Implementing machine learning solutions at scale can be challenging. Especially, when data processing and modeling need to be deployed in distributed systems.

With its in-memory processing capabilities, Apache Spark has been all the rage for large scale data processing and analytics. Adopting Apache Spark in production become common. High-level APIs also make the learning cure of Apache Spark flatter. However, it is still not painless to move experimenting Python scripts into Apache Spark jobs in production.

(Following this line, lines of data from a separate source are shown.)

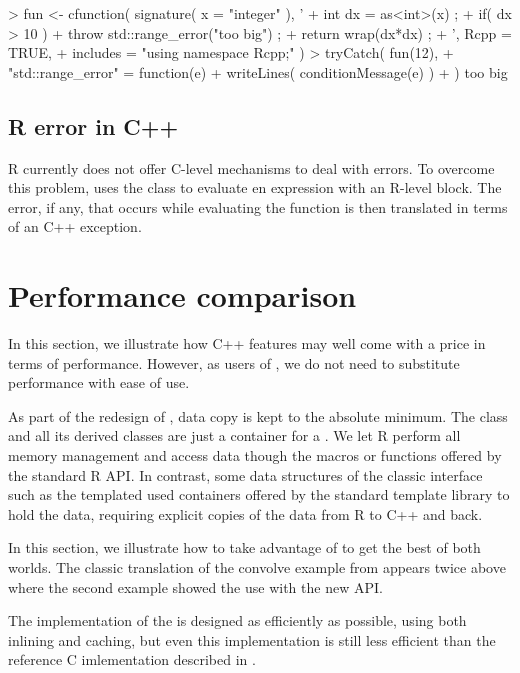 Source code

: \begin{example}
> fun <- cfunction( signature( x = "integer" ), '
+  int dx = as<int>(x) ;
+   if( dx > 10 ) 
+      throw std::range_error("too big") ;
+   return wrap(dx*dx) ;
+ ', Rcpp = TRUE, 
+  includes = "using namespace Rcpp;" )
> tryCatch( fun(12), 
+ "std::range_error" = function(e){
+    writeLines( conditionMessage(e) )
+ } )
too big
\end{example}

\subsection{R error in C++}

R currently does not offer C-level mechanisms to deal with errors. To 
overcome this problem,  uses the 
class to evaluate en expression with an R-level 
block. The error, if any, that occurs while evaluating the 
function is then translated in terms of an C++ exception. 

\section{Performance comparison}

In this section, we illustrate how C++ features may well come with a price
in terms of performance. However, as users of , we do not need to
substitute performance with ease of use.

As part of the redesign of , data copy is kept to the
absolute minimum. The  class and all its derived
classes are just a container for a . We let R perform
all memory management and access data though the macros or functions
offered by the standard R API. In contrast, some data structures
of the classic  interface such as the templated 
 used containers offered by the standard template
library to hold the data, requiring explicit copies of the data 
from R to C++ and back.

In this section, we illustrate how to take advantage of  to get
the best of both worlds. The classic  translation of the convolve example from
\cite{R:exts} appears twice above where the second example showed the use
with the new API.

The implementation of the  is designed as 
efficiently as possible, using both inlining and caching, 
but even this implementation is still less efficient than the 
reference C imlementation described in \cite{R:exts}.

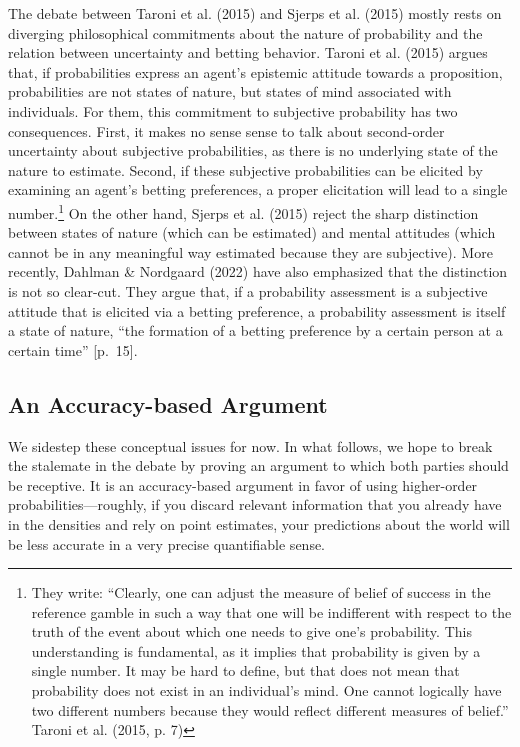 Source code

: \documentclass[
  10pt,
  dvipsnames,enabledeprecatedfontcommands]{scrartcl}
\begin{document}
The debate between Taroni et al. (2015) and Sjerps et al. (2015) mostly
rests on diverging philosophical commitments about the nature of
probability and the relation between uncertainty and betting behavior.
Taroni et al. (2015) argues that, if probabilities express an agent's
epistemic attitude towards a proposition, probabilities are not states
of nature, but states of mind associated with individuals. For them,
this commitment to subjective probability has two consequences. First,
it makes no sense sense to talk about second-order uncertainty about
subjective probabilities, as there is no underlying state of the nature
to estimate. Second, if these subjective probabilities can be elicited
by examining an agent's betting preferences, a proper elicitation will
lead to a single number.\footnote{They write: ``Clearly, one can adjust
  the measure of belief of success in the reference gamble in such a way
  that one will be indifferent with respect to the truth of the event
  about which one needs to give one's probability. This understanding is
  fundamental, as it implies that probability is given by a single
  number. It may be hard to define, but that does not mean that
  probability does not exist in an individual's mind. One cannot
  logically have two different numbers because they would reflect
  different measures of belief.'' Taroni et al. (2015, p. 7)} On the
other hand, Sjerps et al. (2015) reject the sharp distinction between
states of nature (which can be estimated) and mental attitudes (which
cannot be in any meaningful way estimated because they are subjective).
More recently, Dahlman \& Nordgaard (2022) have also emphasized that the
distinction is not so clear-cut. They argue that, if a probability
assessment is a subjective attitude that is elicited via a betting
preference, a probability assessment is itself a state of nature, ``the
formation of a betting preference by a certain person at a certain
time'' {[}p.~15{]}.

\hypertarget{an-accuracy-based-argument}{%
\subsection{An Accuracy-based
Argument}\label{an-accuracy-based-argument}}

We sidestep these conceptual issues for now. In what follows, we hope to
break the stalemate in the debate by proving an argument to which both
parties should be receptive. It is an accuracy-based argument in favor
of using higher-order probabilities---roughly, if you discard relevant
information that you already have in the densities and rely on point
estimates, your predictions about the world will be less accurate in a
very precise quantifiable sense.
\end{document}
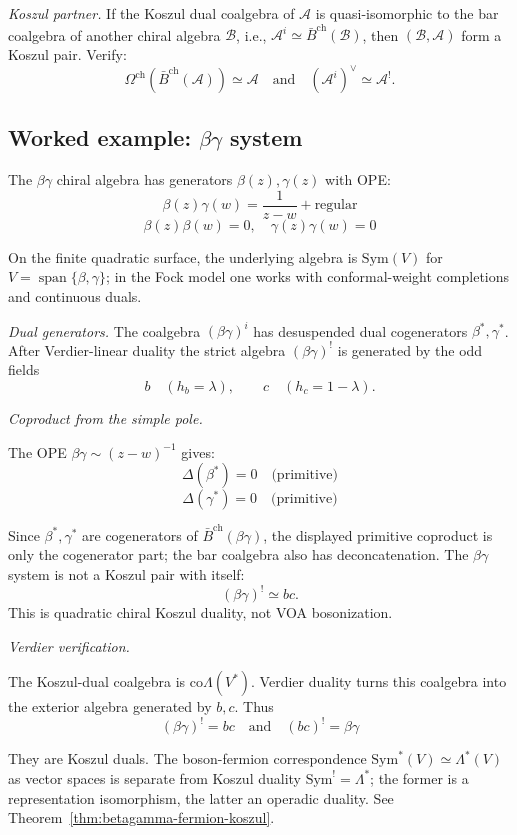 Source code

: \emph{Koszul partner.}
If the Koszul dual coalgebra of $\mathcal{A}$ is quasi-isomorphic to the bar coalgebra of another chiral algebra $\mathcal{B}$, i.e.,
$\mathcal{A}^i\simeq \bar{B}^{\mathrm{ch}}(\mathcal{B})$,
then $(\mathcal{B}, \mathcal{A})$ form a Koszul pair. Verify:
\[
\Omega^{\mathrm{ch}}(\bar{B}^{\mathrm{ch}}(\mathcal{A})) \simeq \mathcal{A}
\quad\text{and}\quad
(\mathcal{A}^i)^\vee \simeq \mathcal{A}^!.
\]

\subsection{\texorpdfstring{Worked example: $\beta\gamma$ system}{Worked example: system}}

\begin{computation}\label{comp:betagamma-dual}
The $\beta\gamma$ chiral algebra has generators $\beta(z), \gamma(z)$ with OPE:
\[\beta(z) \gamma(w) = \frac{1}{z-w} + \text{regular}\]
\[\beta(z) \beta(w) = 0, \quad \gamma(z) \gamma(w) = 0\]

On the finite quadratic surface, the underlying algebra is
$\mathrm{Sym}(V)$ for
$V=\operatorname{span}\{\beta,\gamma\}$; in the Fock model one works
with conformal-weight completions and continuous duals.

\emph{Dual generators.}
The coalgebra $(\beta\gamma)^i$ has desuspended dual cogenerators
$\beta^*,\gamma^*$. After Verdier-linear duality the strict algebra
$(\beta\gamma)^!$ is generated by the odd fields
\[
b\quad(h_b=\lambda),\qquad c\quad(h_c=1-\lambda).
\]

\emph{Coproduct from the simple pole.}

The OPE $\beta \gamma \sim (z-w)^{-1}$ gives:
\[\Delta(\beta^*) = 0 \quad \text{(primitive)}\]
\[\Delta(\gamma^*) = 0 \quad \text{(primitive)}\]

Since $\beta^*,\gamma^*$ are cogenerators of
$\bar{B}^{\mathrm{ch}}(\beta\gamma)$, the displayed primitive
coproduct is only the cogenerator part; the bar coalgebra also has
deconcatenation. The $\beta\gamma$ system is not a Koszul pair with
itself:
\[
(\beta\gamma)^!\simeq bc.
\]
This is quadratic chiral Koszul duality, not VOA bosonization.

\emph{Verdier verification.}

The Koszul-dual coalgebra is $\mathrm{co}\Lambda(V^*)$. Verdier
duality turns this coalgebra into the exterior algebra generated by
$b,c$. Thus
\[(\beta\gamma)^! = bc \quad \text{and} \quad (bc)^! = \beta\gamma\]

They are Koszul duals. The boson-fermion correspondence
$\mathrm{Sym}^*(V) \simeq \Lambda^*(V)$ as vector spaces is separate
from Koszul duality $\mathrm{Sym}^! = \Lambda^*$; the former is a
representation isomorphism, the latter an operadic duality. See
Theorem~\ref{thm:betagamma-fermion-koszul}.
\end{computation}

An opensource project, “Koalas”, is aims to relieve the pain by implementing the pandas DataFrame API on top of Apache Spark. We will start by briefly introducing Koalas. Then, the main focus is about how to use Koalas to make machine learning projects running with Spark, including comparing the difference between Apache Spark, Pandas, and Koalas. Then, through a few examples,we will demonstrate how to develop on a single codebase that works both with pandas and with Spark.

Description

本演講將會透過"Koalas" 這個開源專案,來介紹如何便利地轉換pandas 運算應用到Spark上執行。 將介紹的python 專案: https://koalas.readthedocs.io/en/latest/ “Koalas”: 為Spark上的Pandas API,讓熟習Pandas的開發者可以快速在Spark上執行運算 由Databrick 開源並主導,以雙週頻率 release Materials and sample code (TBD)

Slides

https://docs.google.com/presentation/d/1Q4cX-p0U6jvVAm2dxyUslKsLA6R00C2XeIddJGwFH4U/edit?usp=sharing

Speaker

許理賀

I'm a data Engineer who focuses on data ingestion in Hadoop ecosystem. Interested in reading technical books and try new technologies. Primary area of research during my graduate studies is optimization theory and scheduling.